The two-time Masters Tournament champion played the back nine with Jack Nicklaus and Gary Player in Wednesday's practice round at Augusta National Golf Club.
Langer, Nicklaus and Player are no strangers to success on the course. They have 11 Masters wins among them. The veterans played alongside 23-year-old Martin Kaymer, the European Tour's rookie of the year in 2007.
Even though the three have a storied history at the Masters, they tend to forget about that. Their focus shifts to something else.
"We talk about the golf course changes since the years when we won," said Langer, who won in 1985 and 1993. "It's totally different now."
Nicklaus, a six-time Masters victor, last won in 1986. Player's last of three wins was in 1978.
Langer has won 80 tournaments worldwide. The German considers his wins at the Masters the most prominent, however. In his first win, he came from behind and shot 68 on the final day. Eight years later, he had an eagle on 13 and a birdie on 15 to win by four strokes.
Though Langer has had much early success at Augusta National, he has missed the cut the past two years. He shot 78 and 77 in 2007. Two years ago, he shot 79 and 74.
He last placed in 2005, when he tied for 20th . In 2004, he came close to winning for the third time, but he shot 285 and tied for fourth place.
Langer isn't thinking too much about slipping on the green jacket again, 15 years after his last win.
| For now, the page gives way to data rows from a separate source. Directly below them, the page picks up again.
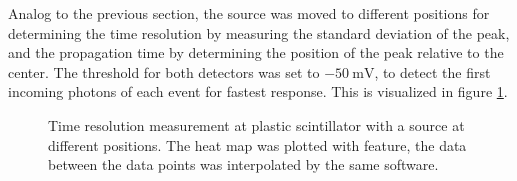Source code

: Analog to the previous section, the \sr{} source was moved to different positions for determining the time resolution by measuring the standard deviation of the peak, and the propagation time by determining the position of the peak relative to the center. The threshold for both detectors was set to $\SI{-50}{\milli\volt}$, to detect the first incoming photons of each event for fastest response. 
This is visualized in figure \ref{fig:ch5:timing}. \par 
\begin{figure}[t!]
	\centering
	\hfill
	\hfill
	\hfill
	\caption[Timing reolution measurement]{Time resolution measurement at plastic scintillator with a \sr{} source at different positions. The heat map was plotted with  feature, the data between the data points was interpolated by the same software.}
	\label{fig:ch5:timing}
\end{figure}
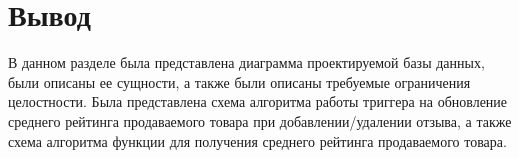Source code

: \section*{Вывод}

В данном разделе была представлена диаграмма проектируемой базы данных, были описаны ее сущности, а также были описаны требуемые ограничения целостности. Была представлена схема алгоритма работы триггера на обновление среднего рейтинга продаваемого товара при добавлении/удалении отзыва, а также схема алгоритма функции для получения среднего рейтинга продаваемого товара.
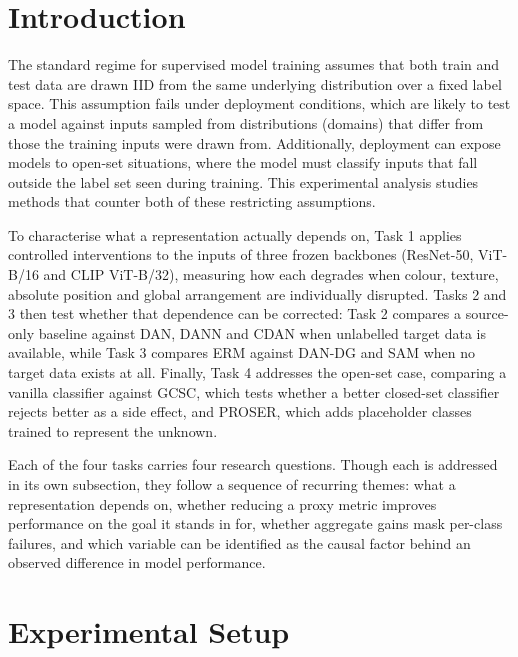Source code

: \documentclass{article}
\begin{document}
\section{Introduction}
\label{sec:intro}

The standard regime for supervised model training assumes that both train and
test data are drawn IID from the same underlying distribution over a fixed
label space. This assumption fails under deployment conditions, which are
likely to test a model against inputs sampled from distributions (domains)
that differ from those the training inputs were drawn from. Additionally,
deployment can expose models to open-set situations, where the model must
classify inputs that fall outside the label set seen during training. This
experimental analysis studies methods that counter both of these restricting
assumptions.

To characterise what a representation actually depends on, Task 1 applies
controlled interventions to the inputs of three frozen backbones (ResNet-50,
ViT-B/16 and CLIP ViT-B/32), measuring how each degrades when colour,
texture, absolute position and global arrangement are individually disrupted.
Tasks 2 and 3 then test whether that dependence can be corrected: Task 2
compares a source-only baseline against DAN, DANN and CDAN when unlabelled
target data is available, while Task 3 compares ERM against DAN-DG and SAM
when no target data exists at all. Finally, Task 4 addresses the open-set
case, comparing a vanilla classifier against GCSC, which tests whether a
better closed-set classifier rejects better as a side effect, and PROSER,
which adds placeholder classes trained to represent the unknown.

Each of the four tasks carries four research questions. Though each is
addressed in its own subsection, they follow a sequence of recurring themes:
what a representation depends on, whether reducing a proxy metric improves
performance on the goal it stands in for, whether aggregate gains mask
per-class failures, and which variable can be identified as the causal factor
behind an observed difference in model performance.

\section{Experimental Setup}
\label{sec:setup}
\end{document}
His goal for now is to be playing on the third day of competition.
"That would be a pretty good achievement," he said.
In three months of play on the Champions Tour this year, Langer has won two of the seven events he's competed in -- the Ginn Championship and Toshiba Classic.
"I've been playing pretty good on the Champions Tour, but this course is probably 500 yards longer than what we play out there on average," he said. "It's playing even longer because the ball's not running."
Even though Langer's most recent win came just a few weeks ago, the modifications to Augusta National are making it more and more difficult for him to adjust.
"The course is so different now," he said. "Since they lengthened it three or four years ago, it's really hard for an average hitter like me to compete."